_Plain-text document sources_
========
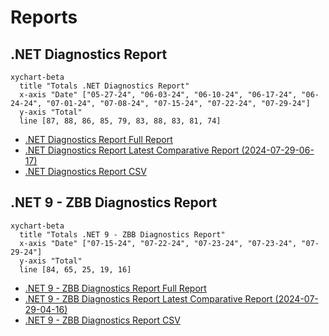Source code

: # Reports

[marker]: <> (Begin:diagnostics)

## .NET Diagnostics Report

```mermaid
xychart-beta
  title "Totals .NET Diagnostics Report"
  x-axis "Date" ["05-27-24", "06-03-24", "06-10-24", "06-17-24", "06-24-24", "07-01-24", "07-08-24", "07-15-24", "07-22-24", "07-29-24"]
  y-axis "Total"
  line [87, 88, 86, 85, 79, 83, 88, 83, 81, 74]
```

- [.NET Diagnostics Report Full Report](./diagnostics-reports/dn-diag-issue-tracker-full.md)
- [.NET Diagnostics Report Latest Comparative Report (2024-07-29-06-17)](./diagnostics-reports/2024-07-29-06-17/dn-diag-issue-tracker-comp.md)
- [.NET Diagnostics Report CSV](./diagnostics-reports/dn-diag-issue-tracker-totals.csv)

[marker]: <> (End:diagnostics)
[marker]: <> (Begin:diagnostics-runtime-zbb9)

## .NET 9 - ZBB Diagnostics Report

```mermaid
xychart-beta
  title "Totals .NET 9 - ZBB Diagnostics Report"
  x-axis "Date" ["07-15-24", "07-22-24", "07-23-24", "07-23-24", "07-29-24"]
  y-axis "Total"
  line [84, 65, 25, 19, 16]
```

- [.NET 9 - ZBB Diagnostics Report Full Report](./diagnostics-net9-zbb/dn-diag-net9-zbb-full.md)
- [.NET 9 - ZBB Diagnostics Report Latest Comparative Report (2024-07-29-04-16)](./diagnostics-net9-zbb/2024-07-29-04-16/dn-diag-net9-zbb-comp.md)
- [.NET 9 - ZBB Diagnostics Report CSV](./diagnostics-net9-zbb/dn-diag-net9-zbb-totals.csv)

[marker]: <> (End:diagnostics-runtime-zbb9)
========
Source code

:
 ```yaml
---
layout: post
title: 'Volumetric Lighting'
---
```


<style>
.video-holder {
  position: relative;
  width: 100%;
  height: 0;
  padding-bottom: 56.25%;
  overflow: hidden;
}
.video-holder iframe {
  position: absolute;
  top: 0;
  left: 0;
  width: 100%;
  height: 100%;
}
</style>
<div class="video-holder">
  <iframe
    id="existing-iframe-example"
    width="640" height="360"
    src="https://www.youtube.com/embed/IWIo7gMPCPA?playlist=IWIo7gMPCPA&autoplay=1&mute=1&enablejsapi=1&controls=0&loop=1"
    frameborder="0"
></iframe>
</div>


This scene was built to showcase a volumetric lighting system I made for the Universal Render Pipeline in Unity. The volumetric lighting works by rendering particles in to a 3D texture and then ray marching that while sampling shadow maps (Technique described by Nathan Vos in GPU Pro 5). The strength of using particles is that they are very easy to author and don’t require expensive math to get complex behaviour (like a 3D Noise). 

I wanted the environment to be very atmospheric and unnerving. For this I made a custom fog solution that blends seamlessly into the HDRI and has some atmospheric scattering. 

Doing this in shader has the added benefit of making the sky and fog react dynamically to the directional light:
========
_To do_
Take the records above and return, word for word, only the lines that fall from the line with "[marker]: <> (Begin:diagnostics)" to the line with "[marker]: <> (End:diagnostics-runtime-zbb9)", both of them included.

_Solution to the problem_
[marker]: <> (Begin:diagnostics)

## .NET Diagnostics Report

```mermaid
xychart-beta
  title "Totals .NET Diagnostics Report"
  x-axis "Date" ["05-27-24", "06-03-24", "06-10-24", "06-17-24", "06-24-24", "07-01-24", "07-08-24", "07-15-24", "07-22-24", "07-29-24"]
  y-axis "Total"
  line [87, 88, 86, 85, 79, 83, 88, 83, 81, 74]
```

- [.NET Diagnostics Report Full Report](./diagnostics-reports/dn-diag-issue-tracker-full.md)
- [.NET Diagnostics Report Latest Comparative Report (2024-07-29-06-17)](./diagnostics-reports/2024-07-29-06-17/dn-diag-issue-tracker-comp.md)
- [.NET Diagnostics Report CSV](./diagnostics-reports/dn-diag-issue-tracker-totals.csv)

[marker]: <> (End:diagnostics)
[marker]: <> (Begin:diagnostics-runtime-zbb9)

## .NET 9 - ZBB Diagnostics Report

```mermaid
xychart-beta
  title "Totals .NET 9 - ZBB Diagnostics Report"
  x-axis "Date" ["07-15-24", "07-22-24", "07-23-24", "07-23-24", "07-29-24"]
  y-axis "Total"
  line [84, 65, 25, 19, 16]
```

- [.NET 9 - ZBB Diagnostics Report Full Report](./diagnostics-net9-zbb/dn-diag-net9-zbb-full.md)
- [.NET 9 - ZBB Diagnostics Report Latest Comparative Report (2024-07-29-04-16)](./diagnostics-net9-zbb/2024-07-29-04-16/dn-diag-net9-zbb-comp.md)
- [.NET 9 - ZBB Diagnostics Report CSV](./diagnostics-net9-zbb/dn-diag-net9-zbb-totals.csv)

[marker]: <> (End:diagnostics-runtime-zbb9)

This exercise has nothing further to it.